Task to complete:
Could the data below please be reproduced word for word, without the pictures?

Exercise materials:
■ ■ ■
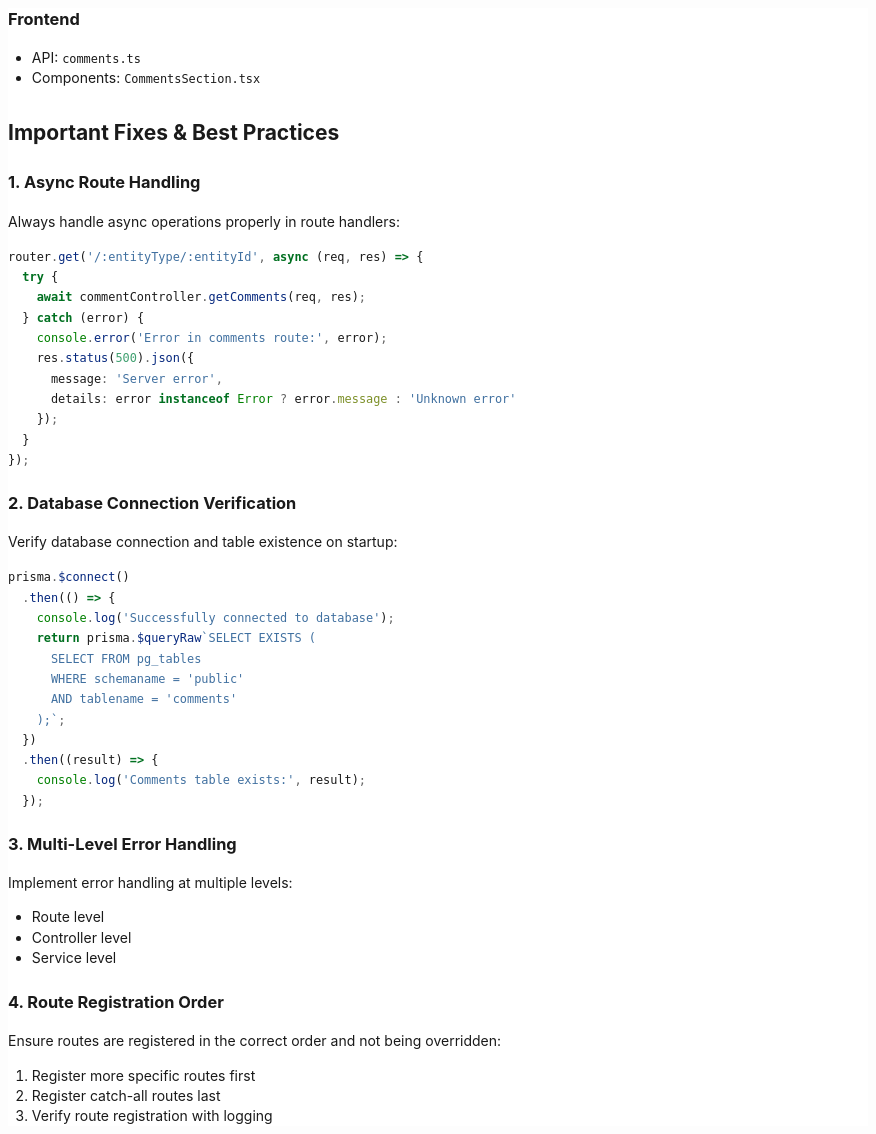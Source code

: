 ### Frontend
- API: `comments.ts`
- Components: `CommentsSection.tsx`

## Important Fixes & Best Practices

### 1. Async Route Handling
Always handle async operations properly in route handlers:

```typescript
router.get('/:entityType/:entityId', async (req, res) => {
  try {
    await commentController.getComments(req, res);
  } catch (error) {
    console.error('Error in comments route:', error);
    res.status(500).json({
      message: 'Server error',
      details: error instanceof Error ? error.message : 'Unknown error'
    });
  }
});
```

### 2. Database Connection Verification
Verify database connection and table existence on startup:

```typescript
prisma.$connect()
  .then(() => {
    console.log('Successfully connected to database');
    return prisma.$queryRaw`SELECT EXISTS (
      SELECT FROM pg_tables 
      WHERE schemaname = 'public' 
      AND tablename = 'comments'
    );`;
  })
  .then((result) => {
    console.log('Comments table exists:', result);
  });
```

### 3. Multi-Level Error Handling
Implement error handling at multiple levels:
- Route level
- Controller level
- Service level

### 4. Route Registration Order
Ensure routes are registered in the correct order and not being overridden:
1. Register more specific routes first
2. Register catch-all routes last
3. Verify route registration with logging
■ ■ ■
Reply:
Source code

: ### Frontend
- API: `comments.ts`
- Components: `CommentsSection.tsx`

## Important Fixes & Best Practices

### 1. Async Route Handling
Always handle async operations properly in route handlers:

```typescript
router.get('/:entityType/:entityId', async (req, res) => {
  try {
    await commentController.getComments(req, res);
  } catch (error) {
    console.error('Error in comments route:', error);
    res.status(500).json({
      message: 'Server error',
      details: error instanceof Error ? error.message : 'Unknown error'
    });
  }
});
```

### 2. Database Connection Verification
Verify database connection and table existence on startup:

```typescript
prisma.$connect()
  .then(() => {
    console.log('Successfully connected to database');
    return prisma.$queryRaw`SELECT EXISTS (
      SELECT FROM pg_tables 
      WHERE schemaname = 'public' 
      AND tablename = 'comments'
    );`;
  })
  .then((result) => {
    console.log('Comments table exists:', result);
  });
```

### 3. Multi-Level Error Handling
Implement error handling at multiple levels:
- Route level
- Controller level
- Service level

### 4. Route Registration Order
Ensure routes are registered in the correct order and not being overridden:
1. Register more specific routes first
2. Register catch-all routes last
3. Verify route registration with logging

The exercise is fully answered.